Reputed Crime Boss Dies at 72
TAMPA, Fla. (AP) _ Santo Trafficante Jr., one of the last of the old-time reputed Mafia dons, has died at at the age of 72.
Henry Gonzalez of Tampa, a longtime friend and attorney, said Trafficante died late Tuesday at the Texas Heart Institute in Houston, where he had gone for heart surgery. Gonzalez said he didn’t immediately have any other details.
″At the request of his family, no information at all will be released,″ said Patti Jamison, spokeswoman for the Heart Institute.
Trafficante is survived by his wife of 46 years, Josephine, two daughters and four grandchildren.
Trafficante’s Sicilian-born father allegedly presided over what federal authorities call Tampa’s ″era of blood,″ when rival crime families fought for control of lucrative Florida gambling from 1937 to 1945. When his father died in 1954, Trafficante took over the family business, according to testimony before a U.S. Senate committee in 1963.
Over the years, the younger Trafficante was linked to at least four gangland slayings and testified about a plot to assassinate Cuban President Fidel Castro, but he escaped lengthy jail terms.
A federal judge last July dismissed racketeering-conspiracy charges against Trafficante in a case that grew out of a $2 million FBI sting undercover gambling investigation. Trafficante was accused of giving permission to underworld organizations in Florida to run gambling operations, in return for a share of the profits.
But the judge declared a mistrial after refusing to admit the key prosecution evidence, tape-recorded conversations between Trafficante and a mob figure who had been found dead with his hands cut off.
Still pending against Trafficante was a 1981 Miami indictment charging him with participating in a kickback scheme to bilk millions of dollars from a health and welfare fund set up for Laborers International Union of North America.
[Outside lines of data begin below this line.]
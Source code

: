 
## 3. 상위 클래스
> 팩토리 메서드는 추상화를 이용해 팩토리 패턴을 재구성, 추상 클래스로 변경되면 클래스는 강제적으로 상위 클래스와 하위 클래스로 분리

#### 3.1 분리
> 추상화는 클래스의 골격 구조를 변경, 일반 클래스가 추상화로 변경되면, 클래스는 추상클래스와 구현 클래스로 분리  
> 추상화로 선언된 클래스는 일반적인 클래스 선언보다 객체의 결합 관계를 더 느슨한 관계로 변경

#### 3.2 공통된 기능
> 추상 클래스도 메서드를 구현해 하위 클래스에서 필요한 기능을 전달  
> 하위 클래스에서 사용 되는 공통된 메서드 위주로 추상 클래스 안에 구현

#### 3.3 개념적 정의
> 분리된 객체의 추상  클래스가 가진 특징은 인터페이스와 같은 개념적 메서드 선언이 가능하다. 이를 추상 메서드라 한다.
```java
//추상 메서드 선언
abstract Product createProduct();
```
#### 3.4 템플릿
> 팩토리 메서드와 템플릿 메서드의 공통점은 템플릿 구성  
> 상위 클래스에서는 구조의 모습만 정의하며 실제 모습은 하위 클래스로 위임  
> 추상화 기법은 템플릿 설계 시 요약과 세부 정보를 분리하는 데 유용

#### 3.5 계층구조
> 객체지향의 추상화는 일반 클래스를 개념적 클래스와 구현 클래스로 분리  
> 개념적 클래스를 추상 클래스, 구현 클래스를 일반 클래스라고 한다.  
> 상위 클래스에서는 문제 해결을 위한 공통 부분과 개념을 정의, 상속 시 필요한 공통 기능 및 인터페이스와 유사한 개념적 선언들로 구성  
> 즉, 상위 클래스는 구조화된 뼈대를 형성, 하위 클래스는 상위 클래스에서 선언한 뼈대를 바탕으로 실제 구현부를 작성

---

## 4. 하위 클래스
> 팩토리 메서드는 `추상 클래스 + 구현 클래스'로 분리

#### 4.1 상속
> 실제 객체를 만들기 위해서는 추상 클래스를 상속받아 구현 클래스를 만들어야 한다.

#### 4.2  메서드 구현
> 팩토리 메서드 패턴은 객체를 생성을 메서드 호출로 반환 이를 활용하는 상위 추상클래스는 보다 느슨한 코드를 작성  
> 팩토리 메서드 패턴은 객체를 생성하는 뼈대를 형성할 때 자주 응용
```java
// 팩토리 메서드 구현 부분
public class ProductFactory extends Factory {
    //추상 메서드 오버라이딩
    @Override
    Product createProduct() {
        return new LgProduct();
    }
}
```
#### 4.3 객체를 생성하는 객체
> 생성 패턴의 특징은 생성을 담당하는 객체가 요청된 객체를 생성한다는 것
Trafficante lived modestly, with homes in Tampa and North Miami Beach, and suffered from myriad health problems in his later years. Attorneys cited his heart, kidney and memory problems in gaining delays of his trial.
His attorneys said government allegations that Trafficante was Florida’s ″boss of bosses″ and a leader of La Cosa Nostra were sensational exaggerations.
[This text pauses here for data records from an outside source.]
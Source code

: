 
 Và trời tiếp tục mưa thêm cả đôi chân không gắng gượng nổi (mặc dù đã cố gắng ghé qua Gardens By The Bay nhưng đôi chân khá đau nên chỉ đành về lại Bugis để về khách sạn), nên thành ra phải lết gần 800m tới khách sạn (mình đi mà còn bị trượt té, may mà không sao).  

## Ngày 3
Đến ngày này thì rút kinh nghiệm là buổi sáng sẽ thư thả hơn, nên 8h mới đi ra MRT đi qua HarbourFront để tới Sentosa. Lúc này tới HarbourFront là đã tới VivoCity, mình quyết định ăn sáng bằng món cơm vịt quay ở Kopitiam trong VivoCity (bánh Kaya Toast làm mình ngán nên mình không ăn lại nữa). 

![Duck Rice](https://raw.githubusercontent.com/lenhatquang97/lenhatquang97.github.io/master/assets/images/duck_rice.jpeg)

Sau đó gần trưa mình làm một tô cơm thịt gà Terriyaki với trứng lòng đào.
″All of this business about 500 soldiers and all the rest. It’s laughable, really,″ Tampa attorney Frank Ragano said during the trial last year.
Trafficante was among 57 alleged mobsters arrested when authorities broke up an apparent underworld convention in Apalachin, N.Y., in 1957. Those charges were later dropped.
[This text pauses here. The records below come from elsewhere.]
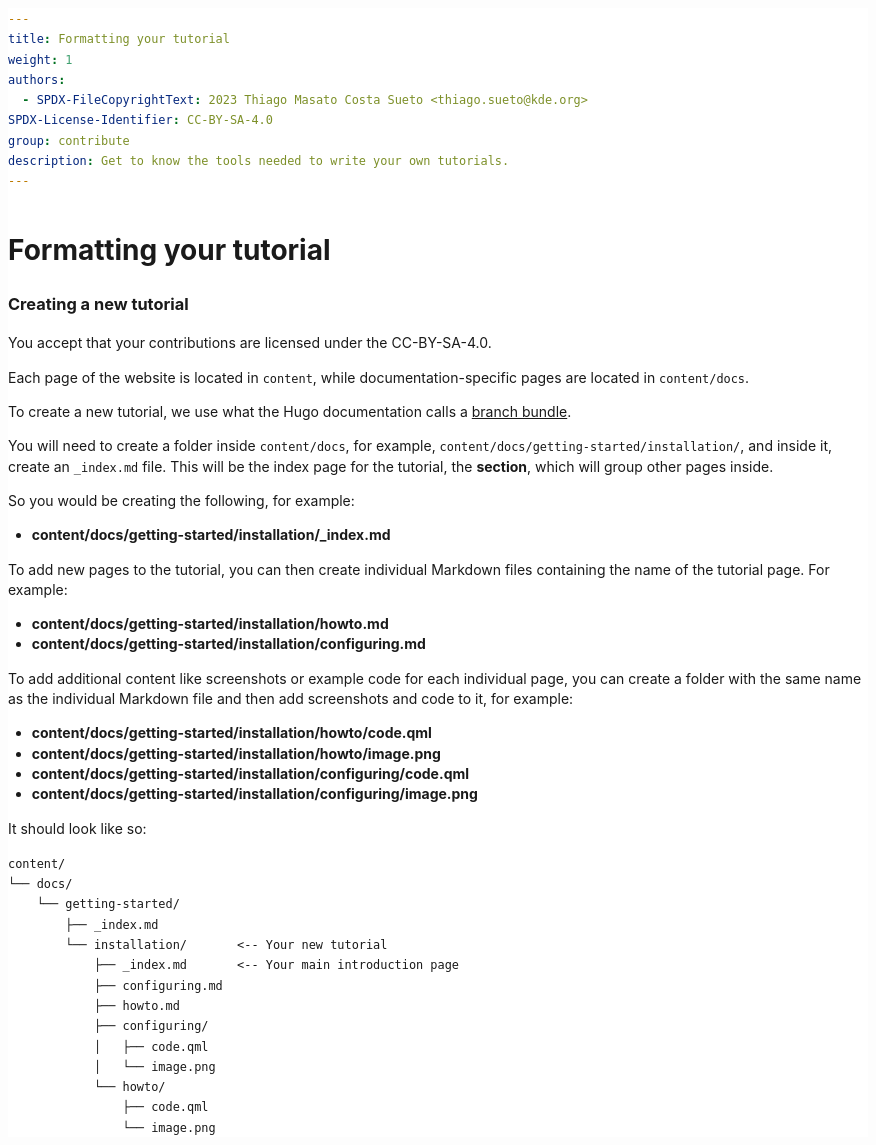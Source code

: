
 ```yaml
---
title: Formatting your tutorial
weight: 1
authors:
  - SPDX-FileCopyrightText: 2023 Thiago Masato Costa Sueto <thiago.sueto@kde.org>
SPDX-License-Identifier: CC-BY-SA-4.0
group: contribute
description: Get to know the tools needed to write your own tutorials.
---
```


# Formatting your tutorial

### Creating a new tutorial

You accept that your contributions are licensed under the CC-BY-SA-4.0.

Each page of the website is located in `content`, while documentation-specific pages are located in `content/docs`.

To create a new tutorial, we use what the Hugo documentation calls a [branch bundle](https://gohugo.io/content-management/page-bundles/).

You will need to create a folder inside `content/docs`, for example, `content/docs/getting-started/installation/`, and inside it, create an `_index.md` file. This will be the index page for the tutorial, the **section**, which will group other pages inside.

So you would be creating the following, for example:

* **content/docs/getting-started/installation/\_index.md**

To add new pages to the tutorial, you can then create individual Markdown files containing the name of the tutorial page. For example:

* **content/docs/getting-started/installation/howto.md**
* **content/docs/getting-started/installation/configuring.md**

To add additional content like screenshots or example code for each individual page, you can create a folder with the same name as the individual Markdown file and then add screenshots and code to it, for example:

* **content/docs/getting-started/installation/howto/code.qml**
* **content/docs/getting-started/installation/howto/image.png**
* **content/docs/getting-started/installation/configuring/code.qml**
* **content/docs/getting-started/installation/configuring/image.png**

It should look like so:

```tree
content/
└── docs/
    └── getting-started/
        ├── _index.md
        └── installation/       <-- Your new tutorial
            ├── _index.md       <-- Your main introduction page
            ├── configuring.md
            ├── howto.md
            ├── configuring/
            │   ├── code.qml
            │   └── image.png
            └── howto/
                ├── code.qml
                └── image.png
```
Also that year, Trafficante was questioned about the death of Albert Anastasia, a maverick who headed a group dubbed ″Murder Inc.″ Anastasia’s throat was slashed while he sat in a hotel barber chair. Trafficante had checked out of the New York hotel earlier in the day, but he was never charged.
Throughout rounds of gangland wars, Trafficante suffered only an arm wound from a 1953 shotgun blast fired into his car. Cuban police in the 1950s said they intercepted four would-be mob assassins.
In 1978, appearing before a House panel looking into assassinations of political figures, Trafficante said he participated in an alleged CIA assassination plot against Castro because ″I thought I was helping the United States government.″
Trafficante, who was granted immunity to testify, said he did nothing more than provide English and Spanish translations for others involved in the 1960 plot.
He said he had been approached by gangster Johnny Roselli, whose body was found in a metal drum in Biscayne Bay in 1976. Another mob figure in the plot, Sam Giancana, was shot to death in Chicago in 1975.
Trafficante denied there was any mob plot to kill President John Kennedy, despite testimony that Trafficante had once promised that Kennedy wouldn’t be re-elected. The reputed mob boss supposedly had railed against the crackdown by the Kennedy administration on organized crime.
Trafficante had operated casinos in Havana until Castro’s 1959 revolution. Castro outlawed gambling and, Trafficante testified, he was held in ″sort of a concentration camp″ for two months before he was allowed to return to the United States in 1959.